Task to complete> Please find every line in the entries below that contains the string "examples", and copy it.

[Saved data entries]
- - - -

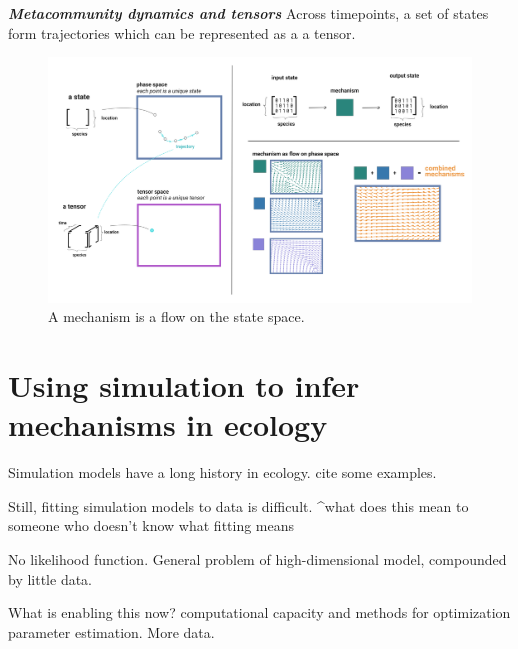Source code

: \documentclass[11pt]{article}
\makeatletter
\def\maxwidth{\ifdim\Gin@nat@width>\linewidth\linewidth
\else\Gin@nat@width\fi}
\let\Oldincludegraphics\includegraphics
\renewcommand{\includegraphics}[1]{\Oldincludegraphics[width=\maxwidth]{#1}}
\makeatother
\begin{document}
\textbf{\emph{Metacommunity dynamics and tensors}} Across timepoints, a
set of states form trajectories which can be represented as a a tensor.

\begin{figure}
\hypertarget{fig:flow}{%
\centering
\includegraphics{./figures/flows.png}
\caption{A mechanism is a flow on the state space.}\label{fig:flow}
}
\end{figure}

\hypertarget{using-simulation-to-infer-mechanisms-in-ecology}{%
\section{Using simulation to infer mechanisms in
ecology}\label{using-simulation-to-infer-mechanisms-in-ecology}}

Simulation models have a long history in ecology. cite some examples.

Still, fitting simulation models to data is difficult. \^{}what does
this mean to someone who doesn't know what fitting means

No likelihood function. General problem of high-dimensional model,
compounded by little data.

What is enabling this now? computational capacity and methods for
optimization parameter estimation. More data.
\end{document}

- - - -

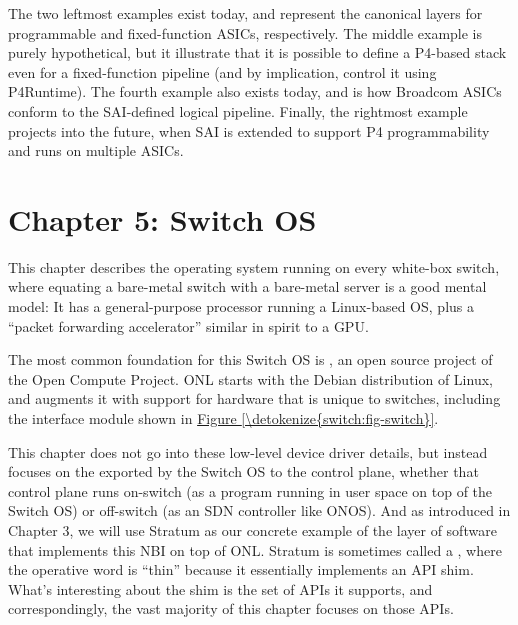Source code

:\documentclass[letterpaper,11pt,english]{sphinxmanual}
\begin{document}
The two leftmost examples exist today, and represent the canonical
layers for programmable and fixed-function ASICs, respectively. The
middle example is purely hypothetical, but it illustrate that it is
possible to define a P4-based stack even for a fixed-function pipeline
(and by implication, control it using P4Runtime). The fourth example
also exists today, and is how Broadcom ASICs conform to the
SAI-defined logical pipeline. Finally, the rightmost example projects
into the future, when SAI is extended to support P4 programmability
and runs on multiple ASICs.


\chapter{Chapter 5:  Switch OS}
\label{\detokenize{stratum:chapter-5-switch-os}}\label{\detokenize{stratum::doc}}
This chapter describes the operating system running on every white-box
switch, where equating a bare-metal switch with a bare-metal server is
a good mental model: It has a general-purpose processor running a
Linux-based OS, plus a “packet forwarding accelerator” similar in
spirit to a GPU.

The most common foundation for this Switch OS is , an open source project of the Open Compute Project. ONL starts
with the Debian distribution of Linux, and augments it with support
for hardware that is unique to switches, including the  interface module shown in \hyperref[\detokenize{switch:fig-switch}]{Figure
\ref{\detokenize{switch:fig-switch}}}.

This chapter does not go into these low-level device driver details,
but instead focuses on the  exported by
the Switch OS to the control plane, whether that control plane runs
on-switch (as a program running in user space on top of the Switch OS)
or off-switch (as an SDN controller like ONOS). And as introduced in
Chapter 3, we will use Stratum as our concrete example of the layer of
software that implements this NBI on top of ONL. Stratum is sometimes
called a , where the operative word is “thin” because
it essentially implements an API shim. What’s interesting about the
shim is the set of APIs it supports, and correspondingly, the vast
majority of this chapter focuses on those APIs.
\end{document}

- - - -

Response to the task>
Simulation models have a long history in ecology. cite some examples.
The two leftmost examples exist today, and represent the canonical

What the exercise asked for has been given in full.